Work instructions —
Output nothing but the lines from the first line of the entries to the line with "11 JUL 20 1959", inclusive, exactly as they read.

Exercise input —
——————————

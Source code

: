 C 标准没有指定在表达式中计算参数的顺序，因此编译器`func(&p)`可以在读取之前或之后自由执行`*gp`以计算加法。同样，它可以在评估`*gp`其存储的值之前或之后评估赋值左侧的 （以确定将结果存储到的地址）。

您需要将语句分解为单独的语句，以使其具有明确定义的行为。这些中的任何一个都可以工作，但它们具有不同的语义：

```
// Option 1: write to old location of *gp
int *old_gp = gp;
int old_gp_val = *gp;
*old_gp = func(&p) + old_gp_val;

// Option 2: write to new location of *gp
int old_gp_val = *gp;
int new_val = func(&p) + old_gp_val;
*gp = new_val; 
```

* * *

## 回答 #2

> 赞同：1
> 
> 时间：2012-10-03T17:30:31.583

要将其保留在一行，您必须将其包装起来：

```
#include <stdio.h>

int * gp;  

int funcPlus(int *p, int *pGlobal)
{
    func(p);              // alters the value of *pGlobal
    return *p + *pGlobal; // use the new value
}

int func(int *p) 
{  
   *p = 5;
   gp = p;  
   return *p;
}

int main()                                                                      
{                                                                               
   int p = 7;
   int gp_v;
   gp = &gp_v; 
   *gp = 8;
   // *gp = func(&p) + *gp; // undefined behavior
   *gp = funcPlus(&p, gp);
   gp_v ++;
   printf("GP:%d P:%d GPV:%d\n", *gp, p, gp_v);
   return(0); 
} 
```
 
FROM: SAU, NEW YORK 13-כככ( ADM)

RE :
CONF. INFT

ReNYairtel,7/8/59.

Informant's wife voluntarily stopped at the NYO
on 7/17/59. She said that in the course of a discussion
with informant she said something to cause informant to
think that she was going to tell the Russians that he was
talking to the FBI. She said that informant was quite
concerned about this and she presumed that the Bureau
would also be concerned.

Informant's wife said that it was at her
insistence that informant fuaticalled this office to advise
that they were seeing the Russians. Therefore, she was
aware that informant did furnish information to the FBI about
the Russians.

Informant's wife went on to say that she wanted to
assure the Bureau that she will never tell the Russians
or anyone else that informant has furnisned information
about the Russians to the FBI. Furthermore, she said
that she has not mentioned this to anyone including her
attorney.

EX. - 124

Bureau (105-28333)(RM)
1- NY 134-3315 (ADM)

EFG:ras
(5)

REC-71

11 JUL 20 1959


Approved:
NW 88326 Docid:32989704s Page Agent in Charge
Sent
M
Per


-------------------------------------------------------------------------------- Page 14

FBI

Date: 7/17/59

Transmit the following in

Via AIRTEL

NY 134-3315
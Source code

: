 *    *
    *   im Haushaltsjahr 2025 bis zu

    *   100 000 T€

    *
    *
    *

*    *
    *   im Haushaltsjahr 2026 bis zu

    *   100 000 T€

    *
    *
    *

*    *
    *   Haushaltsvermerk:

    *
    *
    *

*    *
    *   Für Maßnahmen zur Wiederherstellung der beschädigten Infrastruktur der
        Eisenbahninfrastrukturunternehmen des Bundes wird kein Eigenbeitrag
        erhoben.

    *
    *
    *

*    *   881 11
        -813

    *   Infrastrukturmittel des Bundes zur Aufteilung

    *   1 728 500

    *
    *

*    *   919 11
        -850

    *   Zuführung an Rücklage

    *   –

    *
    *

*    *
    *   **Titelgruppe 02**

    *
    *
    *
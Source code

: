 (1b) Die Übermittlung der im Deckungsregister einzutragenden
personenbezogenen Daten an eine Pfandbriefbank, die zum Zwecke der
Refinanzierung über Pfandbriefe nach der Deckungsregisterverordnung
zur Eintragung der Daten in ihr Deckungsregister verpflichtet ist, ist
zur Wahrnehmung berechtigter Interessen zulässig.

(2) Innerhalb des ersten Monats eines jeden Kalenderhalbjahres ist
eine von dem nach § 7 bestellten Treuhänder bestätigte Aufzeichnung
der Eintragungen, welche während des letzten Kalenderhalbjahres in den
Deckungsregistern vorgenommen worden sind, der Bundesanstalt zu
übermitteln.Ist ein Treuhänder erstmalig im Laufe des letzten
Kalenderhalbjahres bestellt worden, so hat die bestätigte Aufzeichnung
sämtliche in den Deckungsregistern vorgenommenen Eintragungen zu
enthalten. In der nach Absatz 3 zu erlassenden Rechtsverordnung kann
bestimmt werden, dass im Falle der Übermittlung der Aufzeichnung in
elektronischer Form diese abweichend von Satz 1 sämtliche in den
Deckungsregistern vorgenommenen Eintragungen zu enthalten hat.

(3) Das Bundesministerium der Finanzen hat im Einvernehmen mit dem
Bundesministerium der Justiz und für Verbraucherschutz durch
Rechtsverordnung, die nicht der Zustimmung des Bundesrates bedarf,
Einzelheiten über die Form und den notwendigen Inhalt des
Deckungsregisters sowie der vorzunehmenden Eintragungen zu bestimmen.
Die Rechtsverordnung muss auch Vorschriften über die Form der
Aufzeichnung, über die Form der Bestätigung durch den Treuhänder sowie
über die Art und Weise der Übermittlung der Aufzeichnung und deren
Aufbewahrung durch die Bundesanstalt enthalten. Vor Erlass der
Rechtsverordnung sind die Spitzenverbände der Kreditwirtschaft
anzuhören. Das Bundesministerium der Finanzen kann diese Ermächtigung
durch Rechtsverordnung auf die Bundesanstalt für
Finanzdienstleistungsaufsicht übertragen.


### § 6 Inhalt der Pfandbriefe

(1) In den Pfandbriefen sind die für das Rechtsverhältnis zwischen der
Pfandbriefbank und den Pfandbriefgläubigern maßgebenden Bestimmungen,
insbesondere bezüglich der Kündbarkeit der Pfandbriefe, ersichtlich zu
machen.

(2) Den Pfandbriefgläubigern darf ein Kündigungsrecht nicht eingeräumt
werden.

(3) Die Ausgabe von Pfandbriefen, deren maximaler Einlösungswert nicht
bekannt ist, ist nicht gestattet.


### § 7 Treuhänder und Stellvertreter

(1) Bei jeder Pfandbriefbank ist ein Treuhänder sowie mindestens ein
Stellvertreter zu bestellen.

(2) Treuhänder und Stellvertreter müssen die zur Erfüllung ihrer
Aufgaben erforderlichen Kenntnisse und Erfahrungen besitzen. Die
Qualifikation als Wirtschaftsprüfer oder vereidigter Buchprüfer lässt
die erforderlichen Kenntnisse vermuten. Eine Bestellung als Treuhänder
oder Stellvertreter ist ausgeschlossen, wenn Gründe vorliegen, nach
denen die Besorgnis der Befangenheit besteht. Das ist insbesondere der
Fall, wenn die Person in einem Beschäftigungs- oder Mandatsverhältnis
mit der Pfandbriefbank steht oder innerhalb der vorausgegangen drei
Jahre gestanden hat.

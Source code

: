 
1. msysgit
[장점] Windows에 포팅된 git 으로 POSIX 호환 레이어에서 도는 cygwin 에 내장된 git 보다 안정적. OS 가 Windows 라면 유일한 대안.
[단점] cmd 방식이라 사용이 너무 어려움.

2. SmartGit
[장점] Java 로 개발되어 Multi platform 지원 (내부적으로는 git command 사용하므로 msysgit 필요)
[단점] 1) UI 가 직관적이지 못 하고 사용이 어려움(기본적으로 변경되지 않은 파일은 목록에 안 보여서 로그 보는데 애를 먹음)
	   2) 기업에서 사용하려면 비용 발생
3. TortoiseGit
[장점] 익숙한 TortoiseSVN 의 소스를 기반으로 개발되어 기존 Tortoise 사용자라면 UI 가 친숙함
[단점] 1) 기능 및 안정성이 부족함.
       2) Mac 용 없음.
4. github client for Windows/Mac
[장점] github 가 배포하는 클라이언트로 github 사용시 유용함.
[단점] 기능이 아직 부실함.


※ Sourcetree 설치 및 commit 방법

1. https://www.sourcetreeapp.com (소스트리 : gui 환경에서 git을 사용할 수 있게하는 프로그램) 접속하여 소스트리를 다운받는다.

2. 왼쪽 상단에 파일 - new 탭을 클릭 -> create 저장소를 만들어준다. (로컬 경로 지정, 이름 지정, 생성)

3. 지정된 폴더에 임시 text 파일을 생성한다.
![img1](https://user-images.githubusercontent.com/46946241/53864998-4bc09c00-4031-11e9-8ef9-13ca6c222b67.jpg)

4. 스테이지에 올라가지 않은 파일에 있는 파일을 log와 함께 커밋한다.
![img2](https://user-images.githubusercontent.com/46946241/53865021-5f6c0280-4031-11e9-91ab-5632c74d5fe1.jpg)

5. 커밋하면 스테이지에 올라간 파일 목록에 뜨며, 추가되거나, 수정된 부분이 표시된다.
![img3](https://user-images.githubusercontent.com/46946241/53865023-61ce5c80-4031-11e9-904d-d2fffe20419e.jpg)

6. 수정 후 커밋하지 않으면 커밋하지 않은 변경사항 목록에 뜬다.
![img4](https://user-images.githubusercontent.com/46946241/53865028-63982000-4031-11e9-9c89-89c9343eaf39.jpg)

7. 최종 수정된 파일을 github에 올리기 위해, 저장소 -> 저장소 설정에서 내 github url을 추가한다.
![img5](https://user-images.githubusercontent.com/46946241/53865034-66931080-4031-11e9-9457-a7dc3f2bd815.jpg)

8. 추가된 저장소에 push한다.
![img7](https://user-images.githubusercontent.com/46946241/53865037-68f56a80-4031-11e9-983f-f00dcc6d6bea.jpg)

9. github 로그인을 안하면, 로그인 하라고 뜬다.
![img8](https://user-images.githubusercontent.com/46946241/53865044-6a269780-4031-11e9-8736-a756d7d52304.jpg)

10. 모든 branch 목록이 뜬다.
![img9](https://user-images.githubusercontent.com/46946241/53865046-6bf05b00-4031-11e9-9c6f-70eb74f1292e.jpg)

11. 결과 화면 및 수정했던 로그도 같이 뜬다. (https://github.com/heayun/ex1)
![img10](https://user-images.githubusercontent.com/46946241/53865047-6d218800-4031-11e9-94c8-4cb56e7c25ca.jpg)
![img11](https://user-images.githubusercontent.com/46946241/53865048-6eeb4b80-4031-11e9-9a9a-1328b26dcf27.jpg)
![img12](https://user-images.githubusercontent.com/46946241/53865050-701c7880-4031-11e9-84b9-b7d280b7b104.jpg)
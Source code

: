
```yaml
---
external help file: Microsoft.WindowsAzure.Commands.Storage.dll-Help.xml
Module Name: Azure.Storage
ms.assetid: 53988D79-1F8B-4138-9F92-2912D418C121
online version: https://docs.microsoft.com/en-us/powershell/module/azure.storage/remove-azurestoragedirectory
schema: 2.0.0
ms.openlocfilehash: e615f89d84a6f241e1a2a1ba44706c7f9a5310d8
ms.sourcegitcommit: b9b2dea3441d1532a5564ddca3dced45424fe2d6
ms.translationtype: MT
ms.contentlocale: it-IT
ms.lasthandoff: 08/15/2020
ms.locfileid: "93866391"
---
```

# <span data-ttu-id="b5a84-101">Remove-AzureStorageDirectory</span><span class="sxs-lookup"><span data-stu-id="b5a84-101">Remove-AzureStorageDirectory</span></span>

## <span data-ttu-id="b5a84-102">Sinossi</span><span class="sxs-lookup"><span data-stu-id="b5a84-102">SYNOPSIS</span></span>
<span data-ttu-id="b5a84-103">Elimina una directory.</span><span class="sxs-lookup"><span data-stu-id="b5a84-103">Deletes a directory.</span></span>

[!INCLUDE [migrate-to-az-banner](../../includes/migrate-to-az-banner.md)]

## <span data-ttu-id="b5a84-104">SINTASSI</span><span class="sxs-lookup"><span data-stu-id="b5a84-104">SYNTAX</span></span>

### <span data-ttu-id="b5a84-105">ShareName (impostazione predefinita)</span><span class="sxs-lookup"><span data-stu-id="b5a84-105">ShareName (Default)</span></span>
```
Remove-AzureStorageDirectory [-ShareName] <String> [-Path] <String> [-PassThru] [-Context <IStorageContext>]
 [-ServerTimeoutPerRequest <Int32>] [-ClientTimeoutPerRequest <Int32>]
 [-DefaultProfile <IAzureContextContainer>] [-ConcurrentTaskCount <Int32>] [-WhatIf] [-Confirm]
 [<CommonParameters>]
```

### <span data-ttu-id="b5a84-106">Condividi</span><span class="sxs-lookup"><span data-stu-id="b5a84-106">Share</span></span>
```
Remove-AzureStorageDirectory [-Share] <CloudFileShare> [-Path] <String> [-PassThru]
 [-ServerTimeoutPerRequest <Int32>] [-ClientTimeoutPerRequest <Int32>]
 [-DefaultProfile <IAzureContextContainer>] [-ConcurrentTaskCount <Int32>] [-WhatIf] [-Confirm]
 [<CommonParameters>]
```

——————————

Written answer —
Source code

: C 标准没有指定在表达式中计算参数的顺序，因此编译器`func(&p)`可以在读取之前或之后自由执行`*gp`以计算加法。同样，它可以在评估`*gp`其存储的值之前或之后评估赋值左侧的 （以确定将结果存储到的地址）。

您需要将语句分解为单独的语句，以使其具有明确定义的行为。这些中的任何一个都可以工作，但它们具有不同的语义：

```
// Option 1: write to old location of *gp
int *old_gp = gp;
int old_gp_val = *gp;
*old_gp = func(&p) + old_gp_val;

// Option 2: write to new location of *gp
int old_gp_val = *gp;
int new_val = func(&p) + old_gp_val;
*gp = new_val; 
```

* * *

## 回答 #2

> 赞同：1
> 
> 时间：2012-10-03T17:30:31.583

要将其保留在一行，您必须将其包装起来：

```
#include <stdio.h>

int * gp;  

int funcPlus(int *p, int *pGlobal)
{
    func(p);              // alters the value of *pGlobal
    return *p + *pGlobal; // use the new value
}

int func(int *p) 
{  
   *p = 5;
   gp = p;  
   return *p;
}

int main()                                                                      
{                                                                               
   int p = 7;
   int gp_v;
   gp = &gp_v; 
   *gp = 8;
   // *gp = func(&p) + *gp; // undefined behavior
   *gp = funcPlus(&p, gp);
   gp_v ++;
   printf("GP:%d P:%d GPV:%d\n", *gp, p, gp_v);
   return(0); 
} 
```
 
FROM: SAU, NEW YORK 13-כככ( ADM)

RE :
CONF. INFT

ReNYairtel,7/8/59.

Informant's wife voluntarily stopped at the NYO
on 7/17/59. She said that in the course of a discussion
with informant she said something to cause informant to
think that she was going to tell the Russians that he was
talking to the FBI. She said that informant was quite
concerned about this and she presumed that the Bureau
would also be concerned.

Informant's wife said that it was at her
insistence that informant fuaticalled this office to advise
that they were seeing the Russians. Therefore, she was
aware that informant did furnish information to the FBI about
the Russians.

Informant's wife went on to say that she wanted to
assure the Bureau that she will never tell the Russians
or anyone else that informant has furnisned information
about the Russians to the FBI. Furthermore, she said
that she has not mentioned this to anyone including her
attorney.

EX. - 124

Bureau (105-28333)(RM)
1- NY 134-3315 (ADM)

EFG:ras
(5)

REC-71

11 JUL 20 1959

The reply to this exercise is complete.